In her suits, Grossberg alleged that Fox wanted her and Maria Bartiromo, the Fox Business anchor for whom she worked before Carlson, to take the blame for the network’s coverage of Dominion and unsubstantiated claims of voting fraud in the 2020 election. She also made a series of allegations about crude, sexist and misogynistic behavior at the network. In her new filing, she says a male producer watched a video of Rep. Marjorie Taylor Greene, R-Ga., doing CrossFit exercises and called her a “eunuch.”
Grossberg said in her new filings that during her original deposition “I did not understand at the time, as I had not been made aware by Fox, that the statement ‘I don’t recall’ is potentially perjurious. … I also understood and took away from my deposition preparation sessions with Fox’s legal team that I needed to keep my answers artificially general and if it got to any questions about details, try to dodge the question by saying ‘I don’t recall.’”
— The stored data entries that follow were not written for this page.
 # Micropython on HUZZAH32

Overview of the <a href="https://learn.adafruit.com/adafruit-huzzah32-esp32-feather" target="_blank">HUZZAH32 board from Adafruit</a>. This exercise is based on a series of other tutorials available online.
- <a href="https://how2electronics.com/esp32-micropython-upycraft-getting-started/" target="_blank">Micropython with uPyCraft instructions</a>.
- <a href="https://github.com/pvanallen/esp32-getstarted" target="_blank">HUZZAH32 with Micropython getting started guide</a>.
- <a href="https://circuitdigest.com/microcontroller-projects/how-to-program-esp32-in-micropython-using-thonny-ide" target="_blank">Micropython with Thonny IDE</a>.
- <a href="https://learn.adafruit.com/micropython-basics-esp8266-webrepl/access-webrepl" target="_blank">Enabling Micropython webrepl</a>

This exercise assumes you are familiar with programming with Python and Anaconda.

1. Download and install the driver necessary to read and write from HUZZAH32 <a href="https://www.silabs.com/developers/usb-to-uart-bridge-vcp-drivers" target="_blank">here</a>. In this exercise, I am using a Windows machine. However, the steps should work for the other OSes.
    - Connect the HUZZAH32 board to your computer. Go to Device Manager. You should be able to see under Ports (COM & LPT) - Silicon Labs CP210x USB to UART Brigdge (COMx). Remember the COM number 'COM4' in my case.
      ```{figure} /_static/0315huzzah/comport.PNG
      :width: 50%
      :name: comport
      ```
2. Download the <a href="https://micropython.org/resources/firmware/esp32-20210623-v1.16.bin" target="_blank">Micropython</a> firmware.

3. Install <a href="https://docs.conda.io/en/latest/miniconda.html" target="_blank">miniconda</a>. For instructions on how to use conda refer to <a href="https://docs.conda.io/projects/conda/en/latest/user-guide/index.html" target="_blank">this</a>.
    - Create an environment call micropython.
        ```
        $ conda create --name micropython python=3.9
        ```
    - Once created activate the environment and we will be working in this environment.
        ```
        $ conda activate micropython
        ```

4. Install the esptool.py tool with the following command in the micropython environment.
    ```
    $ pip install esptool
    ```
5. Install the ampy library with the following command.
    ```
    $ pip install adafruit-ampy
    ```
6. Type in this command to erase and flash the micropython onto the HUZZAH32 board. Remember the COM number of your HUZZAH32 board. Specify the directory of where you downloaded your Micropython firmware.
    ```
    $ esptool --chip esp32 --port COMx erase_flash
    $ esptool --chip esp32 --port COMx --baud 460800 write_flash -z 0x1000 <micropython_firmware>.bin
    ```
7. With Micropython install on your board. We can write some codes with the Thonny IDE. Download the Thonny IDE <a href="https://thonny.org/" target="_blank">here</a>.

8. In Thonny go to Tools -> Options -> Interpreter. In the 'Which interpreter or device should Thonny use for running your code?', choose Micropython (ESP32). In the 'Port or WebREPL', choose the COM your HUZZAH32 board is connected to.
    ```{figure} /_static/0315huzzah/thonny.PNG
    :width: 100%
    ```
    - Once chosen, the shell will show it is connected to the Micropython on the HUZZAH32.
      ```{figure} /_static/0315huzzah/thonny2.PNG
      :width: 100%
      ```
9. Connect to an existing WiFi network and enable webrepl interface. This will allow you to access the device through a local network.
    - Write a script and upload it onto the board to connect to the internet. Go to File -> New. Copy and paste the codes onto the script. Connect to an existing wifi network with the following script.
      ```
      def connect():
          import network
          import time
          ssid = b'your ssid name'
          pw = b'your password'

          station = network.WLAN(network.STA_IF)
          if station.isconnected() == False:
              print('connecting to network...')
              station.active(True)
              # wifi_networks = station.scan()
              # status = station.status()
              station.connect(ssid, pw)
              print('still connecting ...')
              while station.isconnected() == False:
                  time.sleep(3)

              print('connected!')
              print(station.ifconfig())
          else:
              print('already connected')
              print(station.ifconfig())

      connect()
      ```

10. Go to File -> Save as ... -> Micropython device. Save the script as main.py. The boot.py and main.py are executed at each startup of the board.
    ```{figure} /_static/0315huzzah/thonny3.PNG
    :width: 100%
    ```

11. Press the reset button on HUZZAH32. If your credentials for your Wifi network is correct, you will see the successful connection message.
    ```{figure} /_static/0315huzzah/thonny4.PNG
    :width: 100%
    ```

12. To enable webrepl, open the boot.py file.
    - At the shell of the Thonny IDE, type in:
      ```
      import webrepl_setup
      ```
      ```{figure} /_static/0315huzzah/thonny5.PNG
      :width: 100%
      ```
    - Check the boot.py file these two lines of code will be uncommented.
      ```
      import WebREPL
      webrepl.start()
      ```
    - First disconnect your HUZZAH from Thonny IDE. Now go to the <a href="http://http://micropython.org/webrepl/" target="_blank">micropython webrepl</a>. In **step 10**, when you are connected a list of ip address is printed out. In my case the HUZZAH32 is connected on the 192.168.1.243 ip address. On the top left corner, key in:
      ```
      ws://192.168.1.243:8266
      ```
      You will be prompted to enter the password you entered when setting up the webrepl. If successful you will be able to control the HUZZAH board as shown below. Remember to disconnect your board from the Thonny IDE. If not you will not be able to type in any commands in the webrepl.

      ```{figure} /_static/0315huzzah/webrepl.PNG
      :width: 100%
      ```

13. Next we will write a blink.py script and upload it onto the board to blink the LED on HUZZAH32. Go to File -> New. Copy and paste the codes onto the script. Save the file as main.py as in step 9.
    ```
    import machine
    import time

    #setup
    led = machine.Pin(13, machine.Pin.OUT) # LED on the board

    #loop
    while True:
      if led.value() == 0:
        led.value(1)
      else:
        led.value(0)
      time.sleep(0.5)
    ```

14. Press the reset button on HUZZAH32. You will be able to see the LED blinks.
In the amended New York complaint, Grossberg says that during deposition prep sessions Fox lawyers showed her two text message exchanges from Nov. 8 and Nov. 9, 2020, about “a particularly troubling [on-air] segment in which Rudy Giuliani made unfounded allegations about widespread election fraud.” She says that the messages showed it had been “pre-taped” and thus could have been edited or prevented from airing but that David Clark, then the network’s senior vice president of weekend news, had chosen not to keep it off the air.
To cover up the omission, Grossberg says, the Fox attorneys coached her to say the segment was “live to tape” to imply it could not have been edited between taping and airing. “The Fox News Attorneys knew full well, however,” says the complaint, that what they were “trying to bully Ms. Grossberg to weave into her testimony was materially misleading.”
The errata sheet filed Monday as an exhibit with the Delaware amended complaint repeats Grossberg’s allegation that Fox News lawyers canceled her initial deposition late the night before it was to have taken place. She states in the new filing that “I have good reason to believe that it was because Fox wanted to prep me one more time and coach me into making statements that would make me look bad and incompetent, and thus ruin my career, while distancing the parent company from at least some of the otherwise substantial liability award because the Fox attorneys were trying to scapegoat me as inexplicably incompetent.”
Dominion’s attorneys asked during the deposition whether she trusted the producers at Fox with whom she worked. She had answered yes, but she amended that to say she did not trust all of the producers because “they’re activists, not journalists and impose their political agenda on the programing,” and she says she had caught someone she worked with plagiarizing.
Grossberg said in the errata sheet that Dominion-related reporting did not receive the same editorial oversight — including editing of questionable content — as other stories, stating that “Dominion-related reporting … was allowed to receive significant airplay without any evidence implicating them in any way.”
A spokesperson for Fox has said, “Her allegations in connection with the Dominion case are baseless and we will vigorously defend Fox against all of her claims.”